## Material provided
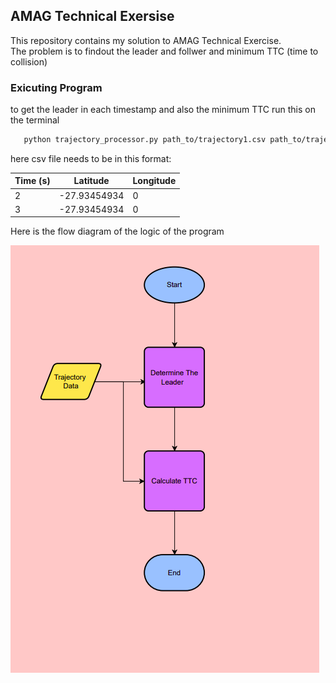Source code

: ## AMAG Technical Exersise

This repository contains my solution to AMAG Technical Exercise.\
The problem is to findout the leader and follwer and minimum TTC (time to collision)




### Exicuting Program




to get the leader in each timestamp and also the minimum TTC run this on the terminal
```bash
   python trajectory_processor.py path_to/trajectory1.csv path_to/trajectory2.csv
```



here csv file needs to be in this format:

<!-- Tables -->
| Time (s)     | Latitude          | Longitude|
| -------- | -------------- |  -------------- |
| 2 | -27.93454934 |  0 |153.3911746 |
| 3 | -27.93454934 |  0 |153.3911746 |
 


 Here is the flow diagram of the logic of the program

![Architecure Diagram](archdiagram.png)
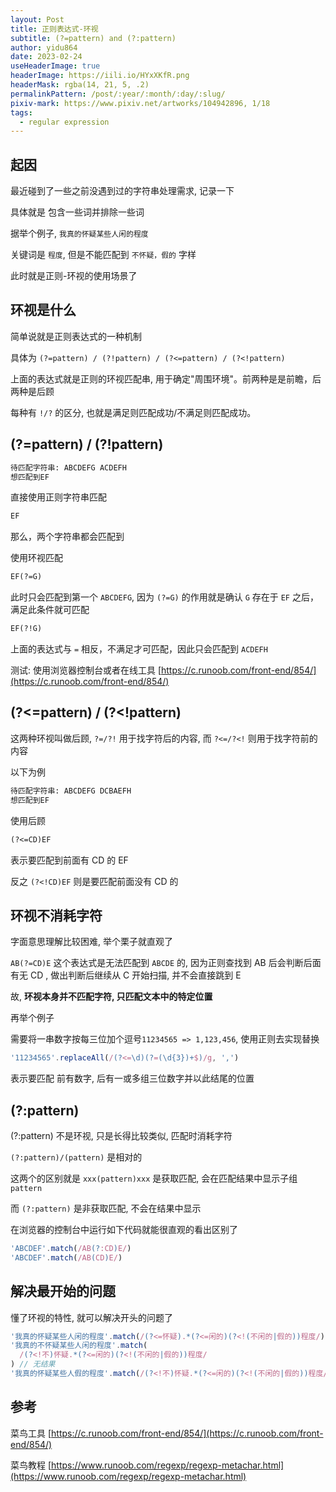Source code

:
 ```yaml
---
layout: Post
title: 正则表达式-环视
subtitle: (?=pattern) and (?:pattern)
author: yidu864
date: 2023-02-24
useHeaderImage: true
headerImage: https://iili.io/HYxXKfR.png
headerMask: rgba(14, 21, 5, .2)
permalinkPattern: /post/:year/:month/:day/:slug/
pixiv-mark: https://www.pixiv.net/artworks/104942896, 1/18
tags:
  - regular expression
---
```


## 起因

最近碰到了一些之前没遇到过的字符串处理需求, 记录一下

具体就是 包含一些词并排除一些词

据举个例子, `我真的怀疑某些人闲的程度`

关键词是 `程度`, 但是不能匹配到 `不怀疑，假的` 字样

此时就是正则-环视的使用场景了

## 环视是什么

简单说就是正则表达式的一种机制

具体为 `(?=pattern) / (?!pattern) / (?<=pattern) / (?<!pattern)`

上面的表达式就是正则的环视匹配串, 用于确定"周围环境"。前两种是是前瞻，后两种是后顾

每种有 `!/?` 的区分, 也就是满足则匹配成功/不满足则匹配成功。

## (?=pattern) / (?!pattern)

```txt
待匹配字符串: ABCDEFG ACDEFH
想匹配到EF
```

直接使用正则字符串匹配

```txt
EF
```

那么，两个字符串都会匹配到

使用环视匹配

```txt
EF(?=G)
```

此时只会匹配到第一个 `ABCDEFG`, 因为 `(?=G)` 的作用就是确认 `G` 存在于 `EF` 之后，满足此条件就可匹配

```txt
EF(?!G)
```

上面的表达式与 `=` 相反，不满足才可匹配，因此只会匹配到 `ACDEFH`

测试: 使用浏览器控制台或者在线工具 [https://c.runoob.com/front-end/854/](https://c.runoob.com/front-end/854/)

## (?<=pattern) / (?<!pattern)

这两种环视叫做后顾, `?=/?!` 用于找字符后的内容, 而 `?<=/?<!` 则用于找字符前的内容

以下为例

```txt
待匹配字符串: ABCDEFG DCBAEFH
想匹配到EF
```

使用后顾

```txt
(?<=CD)EF
```

表示要匹配到前面有 CD 的 EF

反之 `(?<!CD)EF` 则是要匹配前面没有 CD 的

## 环视不消耗字符

字面意思理解比较困难, 举个栗子就直观了

`AB(?=CD)E` 这个表达式是无法匹配到 `ABCDE` 的, 因为正则查找到 AB 后会判断后面有无 CD , 做出判断后继续从 C 开始扫描, 并不会直接跳到 E

故, **环视本身并不匹配字符, 只匹配文本中的特定位置**

再举个例子

需要将一串数字按每三位加个逗号`11234565 => 1,123,456`, 使用正则去实现替换

```js
'11234565'.replaceAll(/(?<=\d)(?=(\d{3})+$)/g, ',')
```

表示要匹配 前有数字, 后有一或多组三位数字并以此结尾的位置

## (?:pattern)

(?:pattern) 不是环视, 只是长得比较类似, 匹配时消耗字符

`(?:pattern)/(pattern)` 是相对的

这两个的区别就是 `xxx(pattern)xxx` 是获取匹配, 会在匹配结果中显示子组 `pattern`

而 `(?:pattern)` 是非获取匹配, 不会在结果中显示

在浏览器的控制台中运行如下代码就能很直观的看出区别了

```js
'ABCDEF'.match(/AB(?:CD)E/)
'ABCDEF'.match(/AB(CD)E/)
```

## 解决最开始的问题

懂了环视的特性, 就可以解决开头的问题了

```js
'我真的怀疑某些人闲的程度'.match(/(?<=怀疑).*(?<=闲的)(?<!(不闲的|假的))程度/) // 有结果
'我真的不怀疑某些人闲的程度'.match(
  /(?<!不)怀疑.*(?<=闲的)(?<!(不闲的|假的))程度/
) // 无结果
'我真的怀疑某些人假的程度'.match(/(?<!不)怀疑.*(?<=闲的)(?<!(不闲的|假的))程度/) // 无结果
```

## 参考

菜鸟工具 [https://c.runoob.com/front-end/854/](https://c.runoob.com/front-end/854/)

菜鸟教程 [https://www.runoob.com/regexp/regexp-metachar.html](https://www.runoob.com/regexp/regexp-metachar.html)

## Task brief
Whenever a line in the material above holds the string "match", copy that line in full.

## Solution for this problem
'ABCDEF'.match(/AB(?:CD)E/)
'ABCDEF'.match(/AB(CD)E/)
'我真的怀疑某些人闲的程度'.match(/(?<=怀疑).*(?<=闲的)(?<!(不闲的|假的))程度/) // 有结果
'我真的不怀疑某些人闲的程度'.match(
'我真的怀疑某些人假的程度'.match(/(?<!不)怀疑.*(?<=闲的)(?<!(不闲的|假的))程度/) // 无结果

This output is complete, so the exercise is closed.